Some time ago, shortly after midnight, I found myself in my garden, picking nocturnal slugs and bugs off my bush beans and basil plants and dropping - that is (cringe) drowning - them in a cup of soapy water. Honestly, I’m squeamish about killing anything. I don’t squish spiders I find in the house; I trap them in Dixie cups and send them back outside. But as much as I hate killing leaf-decimating insects, I hate having lost all seven of my basil plants even more.
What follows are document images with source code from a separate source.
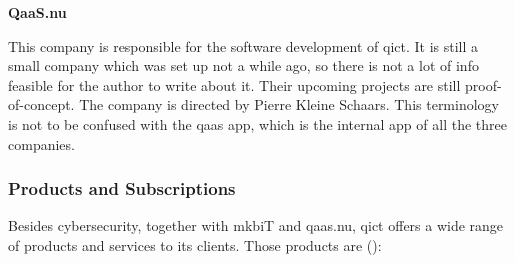 \begin{multicols}{2}
      \textbf{QaaS.nu}

      This company is responsible for the software development of \acrshort{qict}. It is still a small company which was set up not a while ago,
      so there is not a lot of info feasible for the author to write about it. Their upcoming projects are still proof-of-concept. The company
      is directed by Pierre Kleine Schaars. This terminology is not to be confused with the \acrshort{qaas} app, which is the internal app of
      all the three companies.

      \subsubsection{Products and Subscriptions}

      Besides cybersecurity, together with \acrshort{mkb}iT and \acrshort{qaas}.nu, \acrshort{qict} offers a wide range of products and
      services to its clients. Those products are (\textit{\cite{qictProducts}}):


\end{multicols}
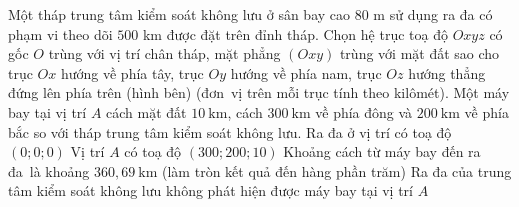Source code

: \begin{ex}%
	Một tháp trung tâm kiểm soát không lưu ở sân bay cao $80$ m sử dụng ra đa có phạm vi theo dõi $500$ km được đặt trên đỉnh tháp. Chọn hệ trục toạ độ $Oxyz$ có gốc $O$  trùng với vị trí chân tháp, mặt phẳng $(Oxy)$ trùng với mặt đất sao cho trục $Ox$ hướng về phía tây, trục $O y$ hướng về phía nam, trục $O z$ hướng thẳng đứng lên phía trên (hình bên) (đơn~vị trên mỗi trục tính theo kilômét).
	Một máy bay tại vị trí $A$ cách mặt đất $10 \mathrm{~km}$, cách $300 \mathrm{~km}$ về phía đông và $200 \mathrm{~km}$ về  phía bắc so với tháp trung tâm kiểm soát không lưu.
	\choiceTF 
		{Ra đa ở  vị trí có toạ độ $(0; 0; 0)$}
		{Vị  trí $A$ có toạ độ $(300; 200; 10)$}
		{\True Khoảng cách từ máy bay đến ra đa~là khoảng $360,69 \mathrm{~km}$ (làm  tròn kết quả đến hàng phần trăm)}
		{Ra đa của trung tâm kiểm soát không lưu không phát hiện được  máy bay tại vị trí $A$}
\end{ex}

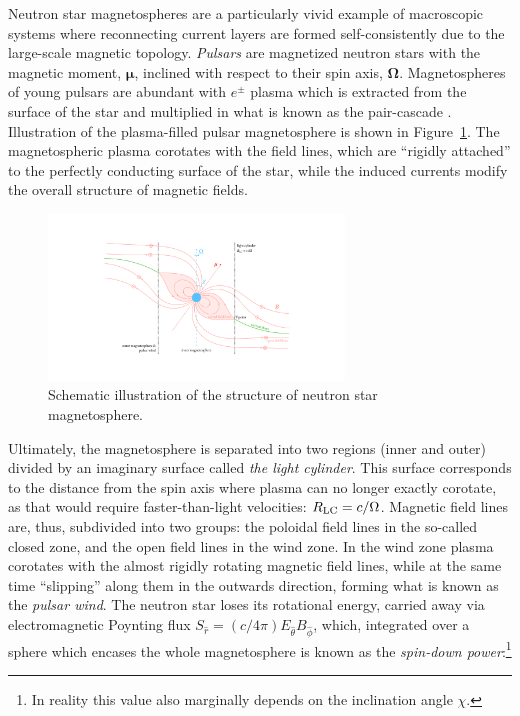 Neutron star magnetospheres are a particularly vivid example of macroscopic systems where reconnecting current layers are formed self-consistently due to the large-scale magnetic topology. \emph{Pulsars} are magnetized neutron stars with the magnetic moment, $\bm{\mu}$, inclined with respect to their spin axis, $\bm{\Omega}$. Magnetospheres of young pulsars are abundant with $e^\pm$ plasma which is extracted from the surface of the star and multiplied in what is known as the pair-cascade  \citep{1969ApJ...157..869G, 1975ApJ...196...51R}. Illustration of the plasma-filled pulsar magnetosphere is shown in Figure~\ref{fig:intro-psr}. The magnetospheric plasma corotates with the field lines, which are ``rigidly attached'' to the perfectly conducting surface of the star, while the induced currents modify the overall structure of magnetic fields.

\begin{figure}[htb]
    \centering
    \includegraphics[width=0.7\textwidth,trim={350 150 350 150},clip]{figures/intro/pulsar_side.pdf}
    \caption{Schematic illustration of the structure of neutron star magnetosphere.}
    \label{fig:intro-psr}
\end{figure}

Ultimately, the magnetosphere is separated into two regions (inner and outer) divided by an imaginary surface called \emph{the light cylinder}. This surface corresponds to the distance from the spin axis where plasma can no longer exactly corotate, as that would require faster-than-light velocities: $R_{\rm LC} = c/\Omega$. Magnetic field lines are, thus, subdivided into two groups: the poloidal field lines in the so-called closed zone, and the open field lines in the wind zone. In the wind zone plasma corotates with the almost rigidly rotating magnetic field lines, while at the same time ``slipping'' along them in the outwards direction, forming what is known as the \emph{pulsar wind}. The neutron star loses its rotational energy, carried away via electromagnetic Poynting flux $S_{\hat{r}} = (c/4\pi) E_{\hat{\theta}}B_{\hat{\phi}}$, which, integrated over a sphere which encases the whole magnetosphere is known as the \emph{spin-down power}:\footnote{In reality this value also marginally depends on the inclination angle $\chi$.}

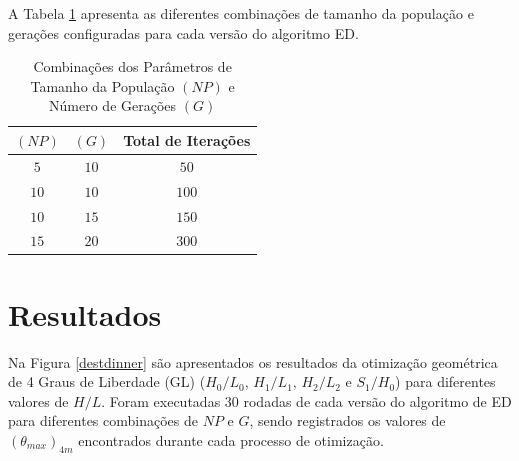 \documentclass[12pt,A4,A4pt]{article}
\begin{document}
A Tabela \ref{tab:popgeracao} apresenta as diferentes combinações de tamanho da população e gerações configuradas para cada versão do algoritmo ED.

\begin{table}[htbp]
\small
\centering
\caption{\small Combinações dos Parâmetros de Tamanho da População $(NP)$ e Número de Gerações $(G)$}
\begin{tabular}{ccc}
\hline
$(NP)$ & $(G)$ & Total de Iterações \\
\hline
$5$ & $10$ & $50$	\\
$10$ & $10$ & $100$	\\
$10$ & $15$ & $150$	\\
$15$ & $20$ & $300$	\\
\hline
\end{tabular}
  \label{tab:popgeracao}
\end{table}

\section{Resultados}
\label{opt}
\hspace{0.5cm}Na Figura \ref{destdinner} são apresentados os resultados da otimização geométrica de 4 Graus de Liberdade (GL) ($H_{0}/L_{0}$, $H_{1}/L_{1}$, $H_{2}/L_{2}$ e $S_{1}/H_{0}$) para diferentes valores de $H/L$. Foram executadas 30 rodadas de cada versão do algoritmo de ED para diferentes combinações de $NP$ e $G$, sendo registrados os valores de $({\theta}_{max})_{4m}$ encontrados durante cada processo de otimização. 
\end{document}
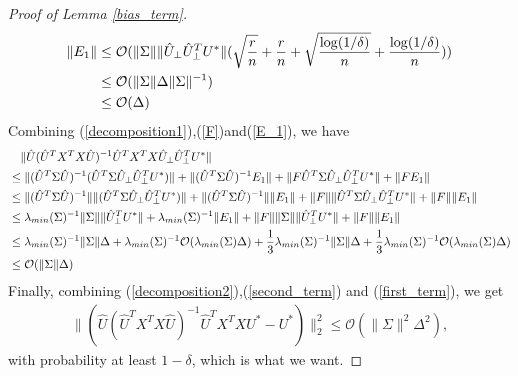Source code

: \begin{proof}[Proof of Lemma \ref{bias_term}]
\begin{align} \label{E_1}
\|E_{1}\| &\leq \mathcal{O}(\|\Sigma\|\|\hat{U}_{\perp}\hat{U}_{\perp}^{T}U^{*}\|(\sqrt{\frac{r}{n}}+ \frac{r}{n} +\sqrt{ \frac{\log(1/\delta)}{n}}+ \frac{\log(1/\delta)}{n})) \notag \\
& \leq \mathcal{O}(\|\Sigma\|\Delta \|\Sigma\|^{-1}) \notag \\
& \leq \mathcal{O} (\Delta)
\end{align}
Combining (\ref{decomposition1}),(\ref{F})and(\ref{E_1}), we have 
\begin{align} \label{first_term}
& \quad \|\hat{U}(\hat{U}^{T}X^{T}X\hat{U})^{-1}\hat{U}^{T}X^{T}X\hat{U}_{\perp}\hat{U}_{\perp}^{T}U^{*}\| \notag \\
&\leq  \|(\hat{U}^{T}\Sigma\hat{U})^{-1}(\hat{U}^{T}\Sigma\hat{U}_{\perp}\hat{U}_{\perp}^{T}U^{*})\|+\|(\hat{U}^{T}\Sigma\hat{U})^{-1}E_{1}\|+ \|F\hat{U}^{T}\Sigma\hat{U}_{\perp}\hat{U}_{\perp}^{T}U^{*}\| + \|FE_{1}\|   \notag \\
&\leq  \|(\hat{U}^{T}\Sigma\hat{U})^{-1}\|\|(\hat{U}^{T}\Sigma\hat{U}_{\perp}\hat{U}_{\perp}^{T}U^{*})\|+\|(\hat{U}^{T}\Sigma\hat{U})^{-1}\|\|E_{1}\|+ \|F\|\|\hat{U}^{T}\Sigma\hat{U}_{\perp}\hat{U}_{\perp}^{T}U^{*}\| + \|F\|\|E_{1}\|   \notag \\
&\leq  \lambda_{min}(\Sigma)^{-1}\|\Sigma\|\|\hat{U}_{\perp}^{T}U^{*}\|+\lambda_{min}(\Sigma)^{-1}\|E_{1}\|+ \|F\|\|\Sigma\|\|\hat{U}_{\perp}^{T}U^{*}\| + \|F\|\|E_{1}\|   \notag \\
&\leq  \lambda_{min}(\Sigma)^{-1}\|\Sigma\| \Delta +\lambda_{min}(\Sigma)^{-1}\mathcal{O} (\lambda_{min}(\Sigma) \Delta)+ \frac{1}{3} \lambda_{min}(\Sigma)^{-1}\|\Sigma\|\Delta + \frac{1}{3} \lambda_{min}(\Sigma)^{-1}\mathcal{O} (\lambda_{min}(\Sigma) \Delta)   \notag \\
&\leq \mathcal{O} (\|\Sigma\| \Delta)
\end{align}
Finally, combining (\ref{decomposition2}),(\ref{second_term}) and (\ref{first_term}), we get 
\begin{align}
\|(\hat{U}(\hat{U}^{T}X^{T}X\hat{U})^{-1}\hat{U}^{T}X^{T}X U^{*} - U^{*})\|_{2}^{2} \leq \mathcal{O} (\|\Sigma\|^2\Delta^{2}),    
\end{align}
with probability at least $1-\delta$, which is what we want.
\end{proof}

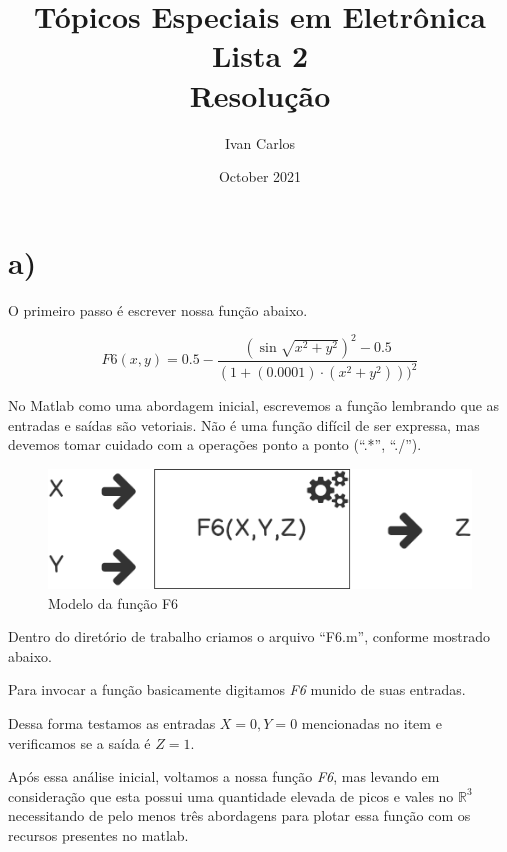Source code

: \documentclass{article}
\title{%
  Tópicos Especiais em Eletrônica\\
  \large Lista 2\\
    Resolução}
\author{Ivan Carlos}
\date{October 2021}
\begin{document}
\maketitle

\section{a)}

O primeiro passo é escrever nossa função abaixo.

\begin{equation} \label{eq1}
    F6(x,y) = 0.5-\frac{(\sin\sqrt{x^2+y^2})^2 -0.5}{(1+(0.0001)\cdot (x^2+y^2)))^2}
\end{equation}

No Matlab como uma abordagem inicial, escrevemos a função
lembrando que as entradas e saídas são vetoriais. Não é uma
função difícil de ser expressa, mas devemos tomar cuidado com a
operações ponto a ponto (``.*'', ``./'').

\begin{figure}[h!]
\centering
\includegraphics[scale=.3]{images/fun.png}
\caption{Modelo da função F6}
\label{fig:func_f6_model}
\end{figure}

Dentro do diretório de trabalho criamos o arquivo ``F6.m'',
conforme mostrado abaixo.



Para invocar a função basicamente digitamos \emph{F6} munido de
suas entradas.

Dessa forma testamos as entradas $X=0, Y=0$ mencionadas no item
e verificamos se a saída é $Z=1$.



Após essa análise inicial, voltamos a nossa função \emph{F6},
mas levando em consideração que esta possui uma quantidade
elevada de picos e vales no $\mathbb{R}^3$ necessitando de pelo
menos três abordagens para plotar essa função com os recursos
presentes no matlab.
\end{document}
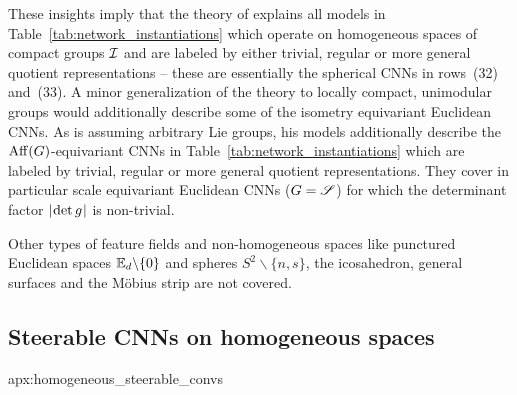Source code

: These insights imply that the theory of \citet{Kondor2018-GENERAL} explains all models in Table~\ref{tab:network_instantiations} which operate on homogeneous spaces of compact groups $\mathcal{I}$ and are labeled by either trivial, regular or more general quotient representations -- these are essentially the spherical CNNs in rows~(32) and~(33).
A minor generalization of the theory to locally compact, unimodular groups would additionally describe some of the isometry equivariant Euclidean CNNs.
As \citet{bekkers2020bspline} is assuming arbitrary Lie groups, his models additionally describe the $\operatorname{Aff}(G)$-equivariant CNNs in Table~\ref{tab:network_instantiations} which are labeled by trivial, regular or more general quotient representations.
They cover in particular scale equivariant Euclidean CNNs ($G=\mathscr{S}$) for which the determinant factor $|\mkern-2mu \det g \mkern1mu|$ is non-trivial.


Other types of feature fields and non-homogeneous spaces like punctured Euclidean spaces $\mathbb{E}_d\backslash\{0\}$ and spheres $S^2\backslash\{n,s\}$, the icosahedron, general surfaces and the M\"obius strip are not covered.














\toclesslab\subsection{Steerable CNNs on homogeneous spaces}{apx:homogeneous_steerable_convs}

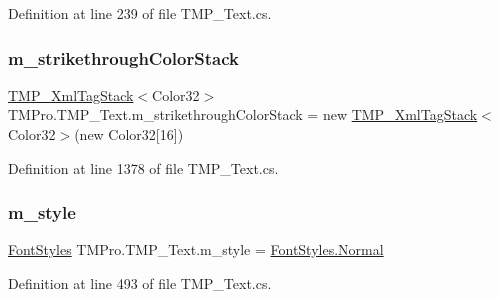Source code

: Definition at line 239 of file T\+M\+P\+\_\+\+Text.\+cs.

\mbox{\label{class_t_m_pro_1_1_t_m_p___text_af18159f917aa85cb020bfe63ceeb0006}} 
\subsubsection{\texorpdfstring{m\_strikethroughColorStack}{m\_strikethroughColorStack}}
{\footnotesize\ttfamily \mbox{\hyperlink{struct_t_m_pro_1_1_t_m_p___xml_tag_stack}{T\+M\+P\+\_\+\+Xml\+Tag\+Stack}}$<$Color32$>$ T\+M\+Pro.\+T\+M\+P\+\_\+\+Text.\+m\+\_\+strikethrough\+Color\+Stack = new \mbox{\hyperlink{struct_t_m_pro_1_1_t_m_p___xml_tag_stack}{T\+M\+P\+\_\+\+Xml\+Tag\+Stack}}$<$Color32$>$(new Color32\mbox{[}16\mbox{]})\hspace{0.3cm}{\ttfamily [protected]}}



Definition at line 1378 of file T\+M\+P\+\_\+\+Text.\+cs.

\mbox{\label{class_t_m_pro_1_1_t_m_p___text_a129b38ef8dfc60ca1f1e0b1704bb663c}} 
\subsubsection{\texorpdfstring{m\_style}{m\_style}}
{\footnotesize\ttfamily \mbox{\hyperlink{namespace_t_m_pro_aedf79b6e7e2ce2b9c9ac84e790596e7c}{Font\+Styles}} T\+M\+Pro.\+T\+M\+P\+\_\+\+Text.\+m\+\_\+style = \mbox{\hyperlink{namespace_t_m_pro_aedf79b6e7e2ce2b9c9ac84e790596e7ca960b44c579bc2f6818d2daaf9e4c16f0}{Font\+Styles.\+Normal}}\hspace{0.3cm}{\ttfamily [protected]}}



Definition at line 493 of file T\+M\+P\+\_\+\+Text.\+cs.

\mbox{\label{class_t_m_pro_1_1_t_m_p___text_ab9c9bb0657a685306a3525c4b248ac4f}} 
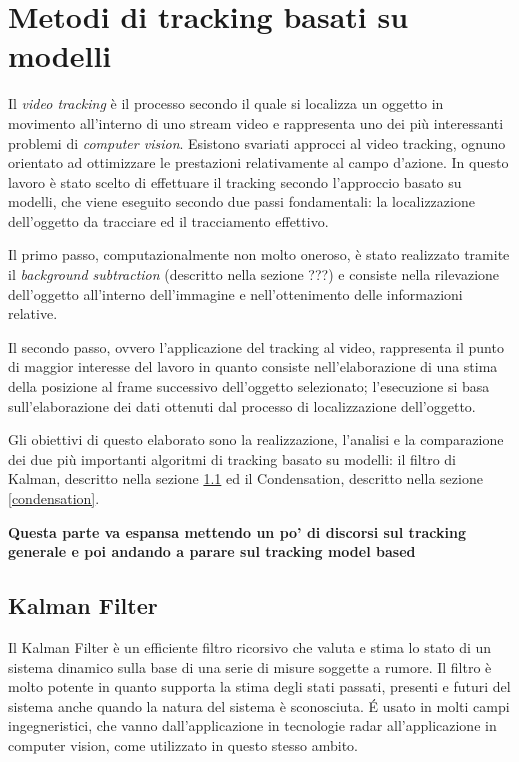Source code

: \section{Metodi di tracking basati su modelli} \label{modelTracking}
Il \textit{video tracking} è il processo secondo il quale si localizza un oggetto in movimento all'interno di uno stream video e rappresenta uno dei più interessanti problemi di \textit{computer vision}. Esistono svariati approcci al video tracking, ognuno orientato ad ottimizzare le prestazioni relativamente al campo d'azione. In questo lavoro è stato scelto di effettuare il tracking secondo l'approccio basato su modelli, che viene eseguito secondo due passi fondamentali: la localizzazione dell'oggetto da tracciare ed il tracciamento effettivo.

Il primo passo, computazionalmente non molto oneroso, è stato realizzato tramite il \textit{background subtraction} (descritto nella sezione ???) e consiste nella rilevazione dell'oggetto all'interno dell'immagine e nell'ottenimento delle informazioni relative.

Il secondo passo, ovvero l'applicazione del tracking al video, rappresenta il punto di maggior interesse del lavoro in quanto consiste nell'elaborazione di una stima della posizione al frame successivo dell'oggetto selezionato; l'esecuzione si basa sull'elaborazione dei dati ottenuti dal processo di localizzazione dell'oggetto.

Gli obiettivi di questo elaborato sono la realizzazione, l'analisi e la comparazione dei due più importanti algoritmi di tracking basato su modelli: il filtro di Kalman, descritto nella sezione \ref{kalman} ed il Condensation, descritto nella sezione \ref{condensation}.

\textbf{Questa parte va espansa mettendo un po' di discorsi sul tracking generale e poi andando a parare sul tracking model based}

\subsection{Kalman Filter}\label{kalman}
Il Kalman Filter\cite{kalman-intro} è un efficiente filtro ricorsivo che valuta e stima lo stato di un sistema dinamico sulla base di una serie di misure soggette a rumore. Il filtro è molto potente in quanto supporta la stima degli stati passati, presenti e futuri del sistema anche quando la natura del sistema è sconosciuta. \'E usato in molti campi ingegneristici, che vanno dall'applicazione in tecnologie radar all'applicazione in computer vision, come utilizzato in questo stesso ambito.
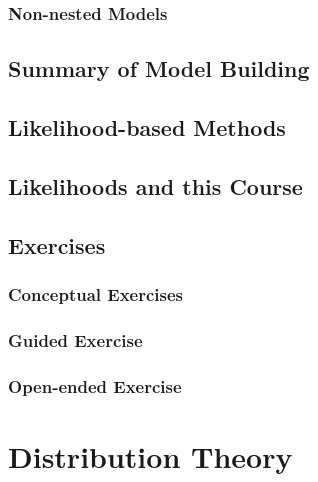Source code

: \documentclass[
]{krantz}
\begin{document}
\hypertarget{non-nested-models}{%
\subsection{Non-nested Models}\label{non-nested-models}}

\hypertarget{summary-of-model-building}{%
\section{Summary of Model Building}\label{summary-of-model-building}}

\hypertarget{likelihood-based-methods}{%
\section{Likelihood-based Methods}\label{likelihood-based-methods}}

\hypertarget{likelihoods-and-this-course}{%
\section{Likelihoods and this Course}\label{likelihoods-and-this-course}}

\hypertarget{exercises-1}{%
\section{Exercises}\label{exercises-1}}

\hypertarget{conceptual-exercises-1}{%
\subsection{Conceptual Exercises}\label{conceptual-exercises-1}}

\hypertarget{guided-exercise}{%
\subsection{Guided Exercise}\label{guided-exercise}}

\hypertarget{open-ended-exercise}{%
\subsection{Open-ended Exercise}\label{open-ended-exercise}}

\hypertarget{ch-distthry}{%
\chapter{Distribution Theory}\label{ch-distthry}}
\end{document}
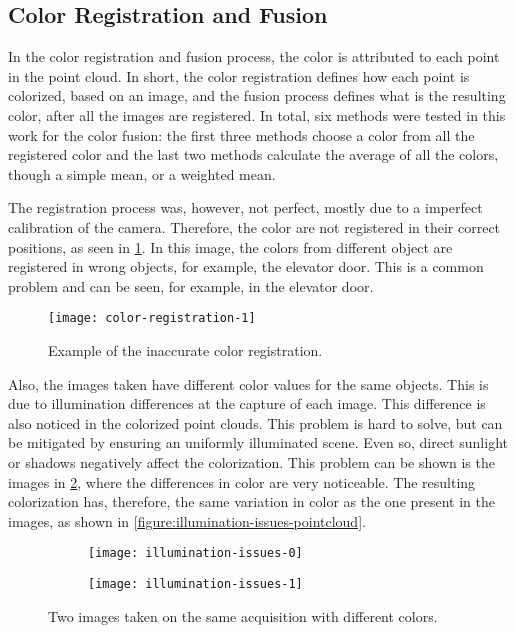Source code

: \subsection{Color Registration and Fusion}

In the color registration and fusion process, the color is attributed to each point in the point cloud. In short, the color registration defines how each point is colorized, based on an image, and the fusion process defines what is the resulting color, after all the images are registered. In total, six methods were tested in this work for the color fusion: the first three methods choose a color from all the registered color and the last two methods calculate the average of all the colors, though a simple mean, or a weighted mean.

The registration process was, however, not perfect, mostly due to a imperfect calibration of the camera. Therefore, the color are not registered in their correct positions, as seen in \cref{figure:wrong-registration-photocopy}. In this image, the colors from different object are registered in wrong objects, for example, the elevator door. This is a common problem and can be seen, for example, in the elevator door.

\begin{figure}[h]
    
    \centering
    \texttt{[image: color-registration-1]}

    \caption{Example of the inaccurate color registration.}
    \label{figure:wrong-registration-photocopy}
\end{figure}

Also, the images taken have different color values for the same objects. This is due to illumination differences at the capture of each image. This difference is also noticed in the colorized point clouds. This problem is hard to solve, but can be mitigated by ensuring an uniformly illuminated scene. Even so, direct sunlight or shadows negatively affect the colorization. This problem can be shown is the images in \cref{figure:illumination-issues-images}, where the differences in color are very noticeable. The resulting colorization has, therefore, the same variation in color as the one present in the images, as shown in \cref{figure:illumination-issues-pointcloud}.

\begin{figure}[h]
    
    \centering
    \begin{subfigure}{0.5\textwidth}
        \centering
        \texttt{[image: illumination-issues-0]}
    \end{subfigure}%
    \begin{subfigure}{0.5\textwidth}
        \centering
        \texttt{[image: illumination-issues-1]}
    \end{subfigure}%

    \caption{Two images taken on the same acquisition with different colors.}
    \label{figure:illumination-issues-images}

\end{figure}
This experience led me to think about the fact that this is really the closest I’ve ever come to killing anything for food. I’ve never even caught a fish worth keeping, let alone eating. And that being the case, I had to ask myself the hard question: If I had to kill a cow or a pig to eat its flesh, could I? And further, if I could not, should I rightfully be eating it? I mean, if the animal is making the supreme sacrifice, shouldn’t I be prepared to give a little something up too? Step outside my comfort zone and acknowledge that sacrifice with a sacrifice of my own? Tough questions.
In Meat: A Love Story, Susan Bourette asks herself essentially the same thing, whittling the question down to its core: “Isn’t there a way to have my meat and clear conscience too?” And she travels quite a path to find the answer.
She works undercover in the “by-products” department of a meatpacking plant, divesting pigs’ heads of their jowls. She embarks on a traditional whale hunt with Inupiat Alaskans. She dresses chickens in a New York butcher shop, makes sausage in Cajun country, and hunts moose in Canada. And, bless her, she eats things both cooked and raw that would probably make a hyena a bit dyspeptic.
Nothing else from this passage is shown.